PROMPT.
Below are the records. List every line holding the word "search".

Saved data entries.
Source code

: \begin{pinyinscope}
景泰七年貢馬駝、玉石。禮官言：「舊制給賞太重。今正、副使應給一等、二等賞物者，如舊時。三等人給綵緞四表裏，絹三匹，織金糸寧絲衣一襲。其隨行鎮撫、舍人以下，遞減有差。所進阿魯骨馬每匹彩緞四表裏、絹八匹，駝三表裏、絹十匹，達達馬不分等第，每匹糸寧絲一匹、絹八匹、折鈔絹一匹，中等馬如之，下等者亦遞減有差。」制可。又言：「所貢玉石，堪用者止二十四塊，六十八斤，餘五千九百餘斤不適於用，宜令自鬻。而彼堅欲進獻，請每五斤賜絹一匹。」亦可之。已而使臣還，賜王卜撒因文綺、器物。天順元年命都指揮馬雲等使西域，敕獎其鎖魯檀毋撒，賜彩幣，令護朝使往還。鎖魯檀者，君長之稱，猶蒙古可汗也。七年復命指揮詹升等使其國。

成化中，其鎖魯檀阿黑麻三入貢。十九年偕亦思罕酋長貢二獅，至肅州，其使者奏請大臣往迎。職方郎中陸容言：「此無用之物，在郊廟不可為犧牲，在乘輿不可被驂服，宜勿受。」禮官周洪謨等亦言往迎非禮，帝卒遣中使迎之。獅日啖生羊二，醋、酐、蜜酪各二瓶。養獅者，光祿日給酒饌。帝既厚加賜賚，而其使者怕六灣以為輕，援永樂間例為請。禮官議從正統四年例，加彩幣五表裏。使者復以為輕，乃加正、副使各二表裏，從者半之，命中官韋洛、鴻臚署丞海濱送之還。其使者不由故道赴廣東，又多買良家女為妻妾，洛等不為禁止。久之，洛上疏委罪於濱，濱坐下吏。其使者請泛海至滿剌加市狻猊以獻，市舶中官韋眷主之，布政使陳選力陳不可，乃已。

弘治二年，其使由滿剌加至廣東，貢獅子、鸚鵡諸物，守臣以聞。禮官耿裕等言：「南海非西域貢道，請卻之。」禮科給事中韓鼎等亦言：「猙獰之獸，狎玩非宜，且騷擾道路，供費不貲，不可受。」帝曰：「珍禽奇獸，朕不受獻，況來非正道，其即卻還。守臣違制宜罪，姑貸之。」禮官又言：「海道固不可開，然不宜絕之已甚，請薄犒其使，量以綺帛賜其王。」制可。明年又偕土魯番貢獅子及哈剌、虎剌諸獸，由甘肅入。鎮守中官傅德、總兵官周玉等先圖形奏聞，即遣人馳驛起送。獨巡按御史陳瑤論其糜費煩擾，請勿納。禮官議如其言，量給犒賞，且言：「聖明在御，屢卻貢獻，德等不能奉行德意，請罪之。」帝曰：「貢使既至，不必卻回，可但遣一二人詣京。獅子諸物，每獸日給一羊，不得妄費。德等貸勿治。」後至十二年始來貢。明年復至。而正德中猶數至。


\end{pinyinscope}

* * *

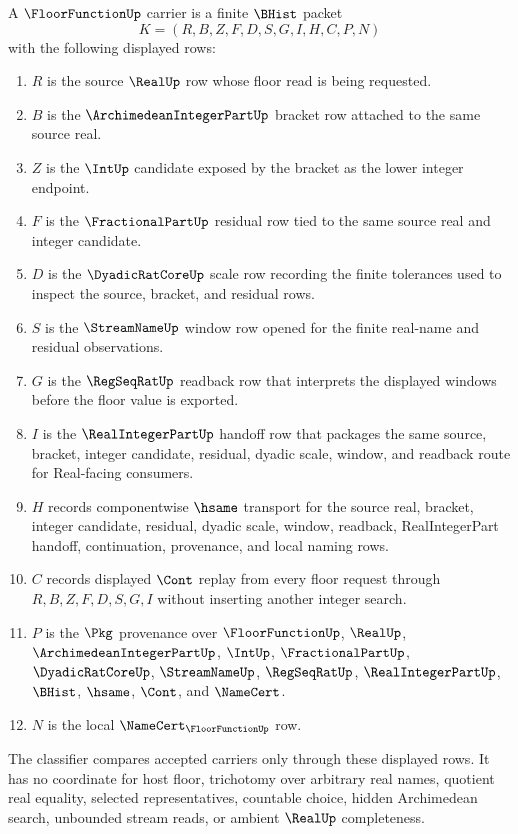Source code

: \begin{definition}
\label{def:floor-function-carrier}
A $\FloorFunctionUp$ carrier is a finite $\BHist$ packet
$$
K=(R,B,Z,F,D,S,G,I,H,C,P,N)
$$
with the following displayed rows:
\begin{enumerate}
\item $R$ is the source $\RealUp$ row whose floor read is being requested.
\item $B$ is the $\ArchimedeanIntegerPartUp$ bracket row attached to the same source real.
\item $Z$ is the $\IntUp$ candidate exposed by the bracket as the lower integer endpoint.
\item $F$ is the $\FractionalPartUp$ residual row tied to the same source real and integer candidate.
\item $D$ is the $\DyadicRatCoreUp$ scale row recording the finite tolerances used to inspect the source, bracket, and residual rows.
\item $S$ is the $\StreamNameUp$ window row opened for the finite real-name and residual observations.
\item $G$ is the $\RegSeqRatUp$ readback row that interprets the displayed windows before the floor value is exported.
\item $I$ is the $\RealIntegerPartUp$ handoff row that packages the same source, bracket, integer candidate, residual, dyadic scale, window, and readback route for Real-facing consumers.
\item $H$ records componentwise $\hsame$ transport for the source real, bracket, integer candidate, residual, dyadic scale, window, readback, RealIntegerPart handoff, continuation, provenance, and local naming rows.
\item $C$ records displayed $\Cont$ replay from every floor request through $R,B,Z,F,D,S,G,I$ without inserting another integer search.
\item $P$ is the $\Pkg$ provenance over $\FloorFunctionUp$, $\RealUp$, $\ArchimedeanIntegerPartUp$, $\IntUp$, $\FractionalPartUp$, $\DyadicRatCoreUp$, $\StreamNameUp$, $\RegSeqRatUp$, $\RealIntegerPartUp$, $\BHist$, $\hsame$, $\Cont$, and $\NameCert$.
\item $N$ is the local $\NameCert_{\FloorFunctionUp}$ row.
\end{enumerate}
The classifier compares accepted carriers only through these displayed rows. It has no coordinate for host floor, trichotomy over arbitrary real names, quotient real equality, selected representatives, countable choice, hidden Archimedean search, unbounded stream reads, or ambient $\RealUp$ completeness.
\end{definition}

EXERCISE OUTPUT.
\item $C$ records displayed $\Cont$ replay from every floor request through $R,B,Z,F,D,S,G,I$ without inserting another integer search.
The classifier compares accepted carriers only through these displayed rows. It has no coordinate for host floor, trichotomy over arbitrary real names, quotient real equality, selected representatives, countable choice, hidden Archimedean search, unbounded stream reads, or ambient $\RealUp$ completeness.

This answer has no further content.